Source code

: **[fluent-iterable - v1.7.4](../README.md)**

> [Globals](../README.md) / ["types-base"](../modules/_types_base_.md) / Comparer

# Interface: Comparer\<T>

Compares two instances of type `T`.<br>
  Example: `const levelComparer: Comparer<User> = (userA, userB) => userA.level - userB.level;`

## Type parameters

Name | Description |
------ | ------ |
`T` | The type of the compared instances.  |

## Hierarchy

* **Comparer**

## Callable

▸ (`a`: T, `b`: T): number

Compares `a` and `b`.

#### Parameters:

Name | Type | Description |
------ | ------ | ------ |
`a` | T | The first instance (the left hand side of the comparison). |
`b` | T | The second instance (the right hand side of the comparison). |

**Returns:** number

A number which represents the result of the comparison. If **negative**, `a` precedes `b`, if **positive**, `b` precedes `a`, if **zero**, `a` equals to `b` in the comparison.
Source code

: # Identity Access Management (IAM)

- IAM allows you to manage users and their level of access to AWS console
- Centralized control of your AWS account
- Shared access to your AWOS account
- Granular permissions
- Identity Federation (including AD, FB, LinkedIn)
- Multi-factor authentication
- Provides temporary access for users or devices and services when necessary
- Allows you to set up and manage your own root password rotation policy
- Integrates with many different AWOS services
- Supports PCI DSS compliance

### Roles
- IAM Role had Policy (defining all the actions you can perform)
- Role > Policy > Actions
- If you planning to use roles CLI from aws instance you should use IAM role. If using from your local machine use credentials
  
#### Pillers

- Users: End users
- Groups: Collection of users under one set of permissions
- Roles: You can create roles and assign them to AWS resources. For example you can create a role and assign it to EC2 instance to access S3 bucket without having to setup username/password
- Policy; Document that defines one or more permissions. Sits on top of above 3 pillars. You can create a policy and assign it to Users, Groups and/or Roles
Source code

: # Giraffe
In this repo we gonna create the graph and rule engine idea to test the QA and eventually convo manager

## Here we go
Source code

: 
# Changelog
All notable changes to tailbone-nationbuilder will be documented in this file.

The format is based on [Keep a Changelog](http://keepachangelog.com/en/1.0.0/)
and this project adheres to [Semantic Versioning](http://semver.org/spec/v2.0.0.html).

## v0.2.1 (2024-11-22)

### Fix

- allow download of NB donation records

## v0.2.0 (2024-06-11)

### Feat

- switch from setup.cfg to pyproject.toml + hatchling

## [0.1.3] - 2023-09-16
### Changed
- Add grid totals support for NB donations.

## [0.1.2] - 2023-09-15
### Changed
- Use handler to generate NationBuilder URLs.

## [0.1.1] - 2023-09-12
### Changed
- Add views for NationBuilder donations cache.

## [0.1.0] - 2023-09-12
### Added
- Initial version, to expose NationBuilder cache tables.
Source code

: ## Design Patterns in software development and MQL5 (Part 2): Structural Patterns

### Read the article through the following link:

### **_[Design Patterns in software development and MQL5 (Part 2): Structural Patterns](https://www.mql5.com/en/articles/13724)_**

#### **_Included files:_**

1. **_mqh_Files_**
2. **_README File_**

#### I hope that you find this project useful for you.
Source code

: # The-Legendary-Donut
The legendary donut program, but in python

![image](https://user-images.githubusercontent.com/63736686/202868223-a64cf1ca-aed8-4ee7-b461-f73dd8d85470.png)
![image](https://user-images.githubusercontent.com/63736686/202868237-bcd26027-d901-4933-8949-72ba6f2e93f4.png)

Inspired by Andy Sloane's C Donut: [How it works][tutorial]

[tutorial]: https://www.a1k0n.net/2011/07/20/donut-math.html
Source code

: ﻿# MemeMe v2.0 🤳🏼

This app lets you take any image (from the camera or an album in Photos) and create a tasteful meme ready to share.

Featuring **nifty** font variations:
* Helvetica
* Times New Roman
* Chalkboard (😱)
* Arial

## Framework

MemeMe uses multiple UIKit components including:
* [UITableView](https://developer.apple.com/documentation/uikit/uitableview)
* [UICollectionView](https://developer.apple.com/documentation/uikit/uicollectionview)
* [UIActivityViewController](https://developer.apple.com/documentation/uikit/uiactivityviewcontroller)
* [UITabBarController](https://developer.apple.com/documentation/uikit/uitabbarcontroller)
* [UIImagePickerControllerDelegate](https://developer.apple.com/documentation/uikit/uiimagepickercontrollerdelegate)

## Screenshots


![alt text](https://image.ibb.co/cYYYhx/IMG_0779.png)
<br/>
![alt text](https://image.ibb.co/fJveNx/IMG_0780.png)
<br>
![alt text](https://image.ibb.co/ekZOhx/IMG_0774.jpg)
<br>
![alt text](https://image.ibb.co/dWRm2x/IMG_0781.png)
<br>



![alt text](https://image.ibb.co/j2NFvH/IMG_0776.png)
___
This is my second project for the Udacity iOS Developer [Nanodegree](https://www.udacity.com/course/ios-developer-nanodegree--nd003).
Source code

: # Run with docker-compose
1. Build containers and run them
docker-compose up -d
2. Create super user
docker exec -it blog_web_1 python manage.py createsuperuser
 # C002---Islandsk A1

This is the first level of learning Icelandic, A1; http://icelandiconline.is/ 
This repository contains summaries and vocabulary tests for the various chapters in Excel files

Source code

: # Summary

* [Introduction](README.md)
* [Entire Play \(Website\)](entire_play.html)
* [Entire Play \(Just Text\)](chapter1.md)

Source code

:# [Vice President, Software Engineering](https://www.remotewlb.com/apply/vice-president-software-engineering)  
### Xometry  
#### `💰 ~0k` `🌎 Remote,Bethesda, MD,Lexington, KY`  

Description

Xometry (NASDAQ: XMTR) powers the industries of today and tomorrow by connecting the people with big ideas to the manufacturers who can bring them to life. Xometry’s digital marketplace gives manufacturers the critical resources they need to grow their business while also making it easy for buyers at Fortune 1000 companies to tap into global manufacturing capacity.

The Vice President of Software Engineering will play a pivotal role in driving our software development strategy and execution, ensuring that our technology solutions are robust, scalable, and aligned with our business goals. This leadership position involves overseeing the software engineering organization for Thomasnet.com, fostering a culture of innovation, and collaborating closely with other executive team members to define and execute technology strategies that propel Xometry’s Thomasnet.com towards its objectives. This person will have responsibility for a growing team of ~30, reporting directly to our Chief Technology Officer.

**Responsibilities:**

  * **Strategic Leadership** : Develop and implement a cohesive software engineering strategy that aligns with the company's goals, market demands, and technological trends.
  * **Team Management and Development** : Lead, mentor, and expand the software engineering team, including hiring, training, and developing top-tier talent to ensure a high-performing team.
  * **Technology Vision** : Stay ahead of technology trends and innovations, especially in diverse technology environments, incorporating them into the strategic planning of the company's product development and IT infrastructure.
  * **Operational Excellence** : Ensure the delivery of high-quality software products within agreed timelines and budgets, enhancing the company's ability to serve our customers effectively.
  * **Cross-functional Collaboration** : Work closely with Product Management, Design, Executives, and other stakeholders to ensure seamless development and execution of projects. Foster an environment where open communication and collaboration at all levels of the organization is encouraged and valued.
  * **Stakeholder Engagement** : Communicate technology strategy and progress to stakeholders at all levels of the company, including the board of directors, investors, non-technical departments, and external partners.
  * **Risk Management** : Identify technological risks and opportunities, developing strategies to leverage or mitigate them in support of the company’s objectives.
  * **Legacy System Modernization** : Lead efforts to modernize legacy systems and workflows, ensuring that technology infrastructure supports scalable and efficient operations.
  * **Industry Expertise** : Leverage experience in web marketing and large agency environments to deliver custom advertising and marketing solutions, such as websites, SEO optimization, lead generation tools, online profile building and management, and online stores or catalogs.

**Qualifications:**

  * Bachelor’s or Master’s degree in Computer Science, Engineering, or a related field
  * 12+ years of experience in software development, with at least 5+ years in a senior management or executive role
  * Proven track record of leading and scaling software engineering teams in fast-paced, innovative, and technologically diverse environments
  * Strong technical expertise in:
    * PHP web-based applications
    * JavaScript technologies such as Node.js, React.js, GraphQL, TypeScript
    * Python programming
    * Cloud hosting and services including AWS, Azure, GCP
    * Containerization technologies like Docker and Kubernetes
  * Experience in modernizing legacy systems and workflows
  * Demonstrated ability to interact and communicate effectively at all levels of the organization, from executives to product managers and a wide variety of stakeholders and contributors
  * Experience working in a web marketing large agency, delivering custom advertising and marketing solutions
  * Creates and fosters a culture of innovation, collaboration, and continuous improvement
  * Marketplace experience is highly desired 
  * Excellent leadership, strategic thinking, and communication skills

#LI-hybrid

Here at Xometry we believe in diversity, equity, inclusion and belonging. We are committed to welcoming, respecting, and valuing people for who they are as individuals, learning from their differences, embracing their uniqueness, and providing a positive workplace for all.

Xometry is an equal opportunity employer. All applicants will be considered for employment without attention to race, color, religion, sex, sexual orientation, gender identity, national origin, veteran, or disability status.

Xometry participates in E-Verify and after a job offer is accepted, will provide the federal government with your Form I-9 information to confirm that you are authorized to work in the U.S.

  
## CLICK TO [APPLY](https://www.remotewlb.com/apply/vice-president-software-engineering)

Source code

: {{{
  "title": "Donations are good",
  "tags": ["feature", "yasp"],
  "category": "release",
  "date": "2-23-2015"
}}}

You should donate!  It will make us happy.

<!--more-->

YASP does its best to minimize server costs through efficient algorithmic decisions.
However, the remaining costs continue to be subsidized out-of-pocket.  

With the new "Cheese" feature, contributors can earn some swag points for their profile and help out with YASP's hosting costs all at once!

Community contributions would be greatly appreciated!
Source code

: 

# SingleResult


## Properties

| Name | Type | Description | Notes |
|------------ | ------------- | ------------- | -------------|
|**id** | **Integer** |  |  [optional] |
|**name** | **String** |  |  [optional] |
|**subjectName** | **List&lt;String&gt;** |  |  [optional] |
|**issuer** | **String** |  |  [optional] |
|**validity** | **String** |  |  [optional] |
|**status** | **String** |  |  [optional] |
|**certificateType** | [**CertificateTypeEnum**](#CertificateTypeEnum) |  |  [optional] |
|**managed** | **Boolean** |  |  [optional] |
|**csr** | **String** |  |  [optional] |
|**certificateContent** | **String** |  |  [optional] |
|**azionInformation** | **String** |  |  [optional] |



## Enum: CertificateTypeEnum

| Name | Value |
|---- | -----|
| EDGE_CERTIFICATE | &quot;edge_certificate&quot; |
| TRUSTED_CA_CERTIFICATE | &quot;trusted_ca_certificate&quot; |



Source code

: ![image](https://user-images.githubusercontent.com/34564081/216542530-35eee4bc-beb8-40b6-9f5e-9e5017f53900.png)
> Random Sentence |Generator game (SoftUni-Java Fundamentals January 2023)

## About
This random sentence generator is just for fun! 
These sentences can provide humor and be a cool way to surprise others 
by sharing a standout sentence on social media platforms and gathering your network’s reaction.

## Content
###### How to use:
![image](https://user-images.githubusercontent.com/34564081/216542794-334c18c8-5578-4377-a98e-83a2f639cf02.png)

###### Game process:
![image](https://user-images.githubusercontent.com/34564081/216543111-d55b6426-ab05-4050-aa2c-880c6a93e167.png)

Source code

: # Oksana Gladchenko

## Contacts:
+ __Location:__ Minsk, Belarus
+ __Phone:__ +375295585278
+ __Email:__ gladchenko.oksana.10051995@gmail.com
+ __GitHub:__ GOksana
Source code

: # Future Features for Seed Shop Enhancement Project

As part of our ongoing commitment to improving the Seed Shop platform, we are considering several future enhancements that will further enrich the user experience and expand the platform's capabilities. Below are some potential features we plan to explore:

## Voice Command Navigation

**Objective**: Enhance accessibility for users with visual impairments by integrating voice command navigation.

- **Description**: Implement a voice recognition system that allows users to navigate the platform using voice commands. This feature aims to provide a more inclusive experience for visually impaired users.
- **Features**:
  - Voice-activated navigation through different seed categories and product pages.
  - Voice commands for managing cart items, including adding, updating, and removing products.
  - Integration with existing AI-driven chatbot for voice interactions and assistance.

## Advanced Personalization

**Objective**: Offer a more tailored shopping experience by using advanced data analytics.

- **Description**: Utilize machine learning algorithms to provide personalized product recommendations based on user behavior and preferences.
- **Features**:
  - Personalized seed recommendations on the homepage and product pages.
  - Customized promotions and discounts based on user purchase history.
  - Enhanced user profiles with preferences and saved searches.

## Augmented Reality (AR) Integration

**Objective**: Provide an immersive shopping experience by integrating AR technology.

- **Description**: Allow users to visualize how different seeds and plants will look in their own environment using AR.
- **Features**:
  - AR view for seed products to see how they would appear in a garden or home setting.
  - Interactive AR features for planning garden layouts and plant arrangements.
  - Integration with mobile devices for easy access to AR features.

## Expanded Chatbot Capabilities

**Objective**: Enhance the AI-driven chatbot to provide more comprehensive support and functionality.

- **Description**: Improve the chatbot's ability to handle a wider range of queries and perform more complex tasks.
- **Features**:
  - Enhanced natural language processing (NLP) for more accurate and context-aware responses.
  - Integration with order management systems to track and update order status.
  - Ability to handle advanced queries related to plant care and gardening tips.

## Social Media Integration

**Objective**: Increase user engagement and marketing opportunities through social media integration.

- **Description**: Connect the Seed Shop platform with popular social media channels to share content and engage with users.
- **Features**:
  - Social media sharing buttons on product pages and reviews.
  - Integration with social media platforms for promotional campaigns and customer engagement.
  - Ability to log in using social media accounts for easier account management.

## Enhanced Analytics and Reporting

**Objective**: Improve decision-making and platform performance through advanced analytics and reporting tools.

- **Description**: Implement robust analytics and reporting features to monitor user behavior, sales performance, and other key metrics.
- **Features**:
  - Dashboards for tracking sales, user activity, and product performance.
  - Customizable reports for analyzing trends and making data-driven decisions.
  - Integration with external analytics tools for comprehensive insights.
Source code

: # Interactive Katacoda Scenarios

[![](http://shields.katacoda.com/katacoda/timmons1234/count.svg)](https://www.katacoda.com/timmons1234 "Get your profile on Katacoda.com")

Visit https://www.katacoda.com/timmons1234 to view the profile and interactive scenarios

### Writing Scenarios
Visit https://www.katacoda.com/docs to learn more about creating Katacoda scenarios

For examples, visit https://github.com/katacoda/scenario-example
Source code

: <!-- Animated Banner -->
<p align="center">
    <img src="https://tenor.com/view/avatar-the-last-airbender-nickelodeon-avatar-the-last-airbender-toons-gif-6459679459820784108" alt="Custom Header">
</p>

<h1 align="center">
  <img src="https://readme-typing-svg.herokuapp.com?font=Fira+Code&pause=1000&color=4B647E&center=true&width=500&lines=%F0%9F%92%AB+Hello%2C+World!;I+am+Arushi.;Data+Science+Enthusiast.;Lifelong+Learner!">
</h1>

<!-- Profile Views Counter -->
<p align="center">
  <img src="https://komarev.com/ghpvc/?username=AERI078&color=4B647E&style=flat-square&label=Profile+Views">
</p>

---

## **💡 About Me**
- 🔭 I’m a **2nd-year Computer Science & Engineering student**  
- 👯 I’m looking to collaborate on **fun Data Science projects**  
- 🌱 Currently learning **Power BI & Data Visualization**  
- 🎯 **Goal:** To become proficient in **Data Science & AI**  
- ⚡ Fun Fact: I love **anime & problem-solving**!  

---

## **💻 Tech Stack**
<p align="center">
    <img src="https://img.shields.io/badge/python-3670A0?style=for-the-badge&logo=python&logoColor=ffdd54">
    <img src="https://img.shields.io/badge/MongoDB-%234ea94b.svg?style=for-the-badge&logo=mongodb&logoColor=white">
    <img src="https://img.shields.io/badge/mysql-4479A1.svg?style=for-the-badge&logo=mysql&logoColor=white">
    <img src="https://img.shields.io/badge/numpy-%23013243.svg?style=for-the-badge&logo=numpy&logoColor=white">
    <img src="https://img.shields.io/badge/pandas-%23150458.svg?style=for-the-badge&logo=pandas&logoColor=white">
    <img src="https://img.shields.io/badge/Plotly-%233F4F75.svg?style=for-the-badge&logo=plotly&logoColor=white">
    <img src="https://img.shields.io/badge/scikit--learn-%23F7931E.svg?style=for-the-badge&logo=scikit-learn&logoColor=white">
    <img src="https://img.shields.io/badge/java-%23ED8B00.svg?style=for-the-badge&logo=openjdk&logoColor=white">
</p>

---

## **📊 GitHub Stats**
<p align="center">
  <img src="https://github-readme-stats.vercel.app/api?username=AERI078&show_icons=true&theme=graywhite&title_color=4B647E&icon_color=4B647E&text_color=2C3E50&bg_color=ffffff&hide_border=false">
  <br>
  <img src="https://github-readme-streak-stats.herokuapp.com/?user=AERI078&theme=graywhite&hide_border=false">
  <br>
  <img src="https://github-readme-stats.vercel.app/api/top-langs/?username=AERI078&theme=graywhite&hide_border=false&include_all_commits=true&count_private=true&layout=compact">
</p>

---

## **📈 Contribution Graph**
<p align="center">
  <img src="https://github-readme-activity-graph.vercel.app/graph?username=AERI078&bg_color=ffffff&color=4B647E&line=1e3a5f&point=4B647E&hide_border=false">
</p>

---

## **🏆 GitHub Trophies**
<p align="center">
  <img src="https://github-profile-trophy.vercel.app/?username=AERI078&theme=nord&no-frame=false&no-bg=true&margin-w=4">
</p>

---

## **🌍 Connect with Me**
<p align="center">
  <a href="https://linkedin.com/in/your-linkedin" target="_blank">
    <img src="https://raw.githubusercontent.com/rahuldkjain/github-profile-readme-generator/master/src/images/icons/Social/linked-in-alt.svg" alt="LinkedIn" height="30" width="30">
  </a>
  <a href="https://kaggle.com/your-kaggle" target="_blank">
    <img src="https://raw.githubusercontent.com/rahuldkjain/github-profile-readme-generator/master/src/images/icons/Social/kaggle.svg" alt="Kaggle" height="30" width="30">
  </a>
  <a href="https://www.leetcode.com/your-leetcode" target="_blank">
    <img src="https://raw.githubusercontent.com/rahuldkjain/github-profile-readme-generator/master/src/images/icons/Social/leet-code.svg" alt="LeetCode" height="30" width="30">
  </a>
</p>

■ ■ ■

### EXERCISE GOAL
Each line of the data that contains "technology" should be counted; please give only the number.

### SOLUTION FOR THIS TASK
5